*** Opening of INPUT FOR THIS TASK ***

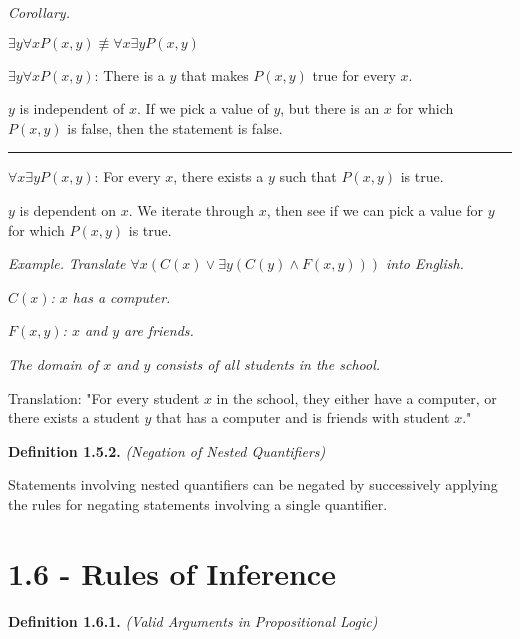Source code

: \documentclass[12pt, letterpaper]{article}
\begin{document}
\bigskip

\textit{Corollary.}
\medskip

\medskip
{\centering

$ \exists y \forall x P(x, y) \not\equiv \forall x \exists y P(x, y) $

\medskip
}

$ \exists y \forall x P(x, y) $: There is a $ y $ that makes $ P(x, y) $ true for every $ x $.
\smallskip

$ y $ is independent of $ x $. If we pick a value of $ y $, but there is an $ x $ for which $ P(x, y) $ is false, then the statement is false.

\medskip
\hrule
\medskip

$ \forall x \exists y P(x, y) $: For every $ x $, there exists a $ y $ such that $ P(x, y) $ is true.
\smallskip

$ y $ is dependent on $ x $. We iterate through $ x $, then see if we can pick a value for $ y $ for which $ P(x, y) $ is true.
\bigskip

\textit{Example.}
\medskip
\textit{Translate $ \forall x ( C(x) \vee \exists y (C(y) \wedge F(x, y))) $ into English.}

\textit{ $ C(x) $: $ x $ has a computer. }

\textit{ $ F(x, y) $: $ x $ and $ y $ are friends. }

\textit{The domain of $ x $ and $ y $ consists of all students in the school. }
\medskip

Translation: "For every student $ x $ in the school, they either have a computer, or there exists a student $ y $ that has a computer and is friends with student $ x $."

\bigskip
\bigskip

\textbf{Definition 1.5.2.} \textit{(Negation of Nested Quantifiers)}
\medskip

Statements involving nested quantifiers can be negated by successively applying the rules for negating statements involving a single quantifier.


\pagebreak

\section*{1.6 - Rules of Inference}

\textbf{Definition 1.6.1.} \textit{(Valid Arguments in Propositional Logic)}
\medskip
\end{document}
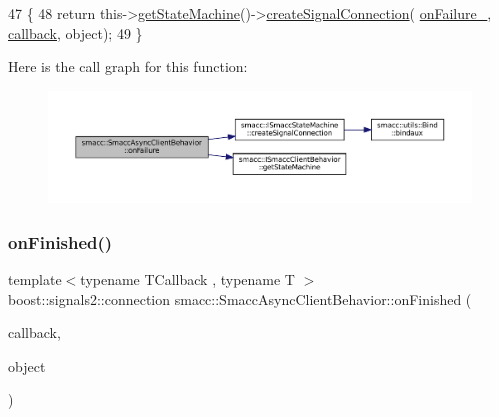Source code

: \begin{DoxyCode}
47     \{
48         \textcolor{keywordflow}{return} this->\hyperlink{classsmacc_1_1ISmaccClientBehavior_a9d55a85bf0a920033805a3c050de2019}{getStateMachine}()->\hyperlink{classsmacc_1_1ISmaccStateMachine_adf0f42ade0c65cc471960fe2a7c42da2}{createSignalConnection}(
      \hyperlink{classsmacc_1_1SmaccAsyncClientBehavior_a34e6262de21b9fbbabbc466d3180cc18}{onFailure\_}, \hyperlink{sm__ridgeback__barrel__search__1_2servers_2opencv__perception__node_2opencv__perception__node_8cpp_a050e697bd654facce10ea3f6549669b3}{callback}, \textcolor{keywordtype}{object});
49     \}
\end{DoxyCode}
Here is the call graph for this function\+:
\nopagebreak
\begin{figure}[H]
\begin{center}
\leavevmode
\includegraphics[width=350pt]{classsmacc_1_1SmaccAsyncClientBehavior_a34d7ba8f590393e4cd7d2f742f04189a_cgraph}
\end{center}
\end{figure}
\mbox{\label{classsmacc_1_1SmaccAsyncClientBehavior_aae9e2dd0d8e3ff25503f0908f040a221}} 
\subsubsection{\texorpdfstring{on\+Finished()}{onFinished()}}
{\footnotesize\ttfamily template$<$typename T\+Callback , typename T $>$ \\
boost\+::signals2\+::connection smacc\+::\+Smacc\+Async\+Client\+Behavior\+::on\+Finished (\begin{DoxyParamCaption}\item[{T\+Callback}]{callback,  }\item[{T $\ast$}]{object }\end{DoxyParamCaption})}



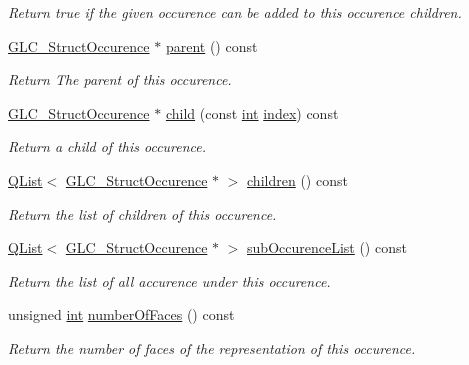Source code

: \begin{DoxyCompactItemize}
\begin{DoxyCompactList}\small\item\em Return true if the given occurence can be added to this occurence children. \end{DoxyCompactList}\item 
\hyperlink{class_g_l_c___struct_occurence}{G\-L\-C\-\_\-\-Struct\-Occurence} $\ast$ \hyperlink{class_g_l_c___struct_occurence_a32071de4bc5dbb8c3bdd0ed13ae3dd08}{parent} () const 
\begin{DoxyCompactList}\small\item\em Return The parent of this occurence. \end{DoxyCompactList}\item 
\hyperlink{class_g_l_c___struct_occurence}{G\-L\-C\-\_\-\-Struct\-Occurence} $\ast$ \hyperlink{class_g_l_c___struct_occurence_a20bb0e839e2573d60c2a61d900917740}{child} (const \hyperlink{ioapi_8h_a787fa3cf048117ba7123753c1e74fcd6}{int} \hyperlink{glext_8h_ab47dd9958bcadea08866b42bf358e95e}{index}) const 
\begin{DoxyCompactList}\small\item\em Return a child of this occurence. \end{DoxyCompactList}\item 
\hyperlink{class_q_list}{Q\-List}$<$ \hyperlink{class_g_l_c___struct_occurence}{G\-L\-C\-\_\-\-Struct\-Occurence} $\ast$ $>$ \hyperlink{class_g_l_c___struct_occurence_a5f337666d091b1323242bcdde6e2b06b}{children} () const 
\begin{DoxyCompactList}\small\item\em Return the list of children of this occurence. \end{DoxyCompactList}\item 
\hyperlink{class_q_list}{Q\-List}$<$ \hyperlink{class_g_l_c___struct_occurence}{G\-L\-C\-\_\-\-Struct\-Occurence} $\ast$ $>$ \hyperlink{class_g_l_c___struct_occurence_a69a05dc5791ea796121fc06f0df4ec72}{sub\-Occurence\-List} () const 
\begin{DoxyCompactList}\small\item\em Return the list of all accurence under this occurence. \end{DoxyCompactList}\item 
unsigned \hyperlink{ioapi_8h_a787fa3cf048117ba7123753c1e74fcd6}{int} \hyperlink{class_g_l_c___struct_occurence_a821c637a83a3d44f1b534f848f2eca15}{number\-Of\-Faces} () const 
\begin{DoxyCompactList}\small\item\em Return the number of faces of the representation of this occurence. \end{DoxyCompactList}\item 

\end{DoxyCompactItemize}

*** Close of INPUT FOR THIS TASK ***

Tally each line in the data that holds the word "children"; write only the total.

• SOLUTION TO THE EXERCISE:
3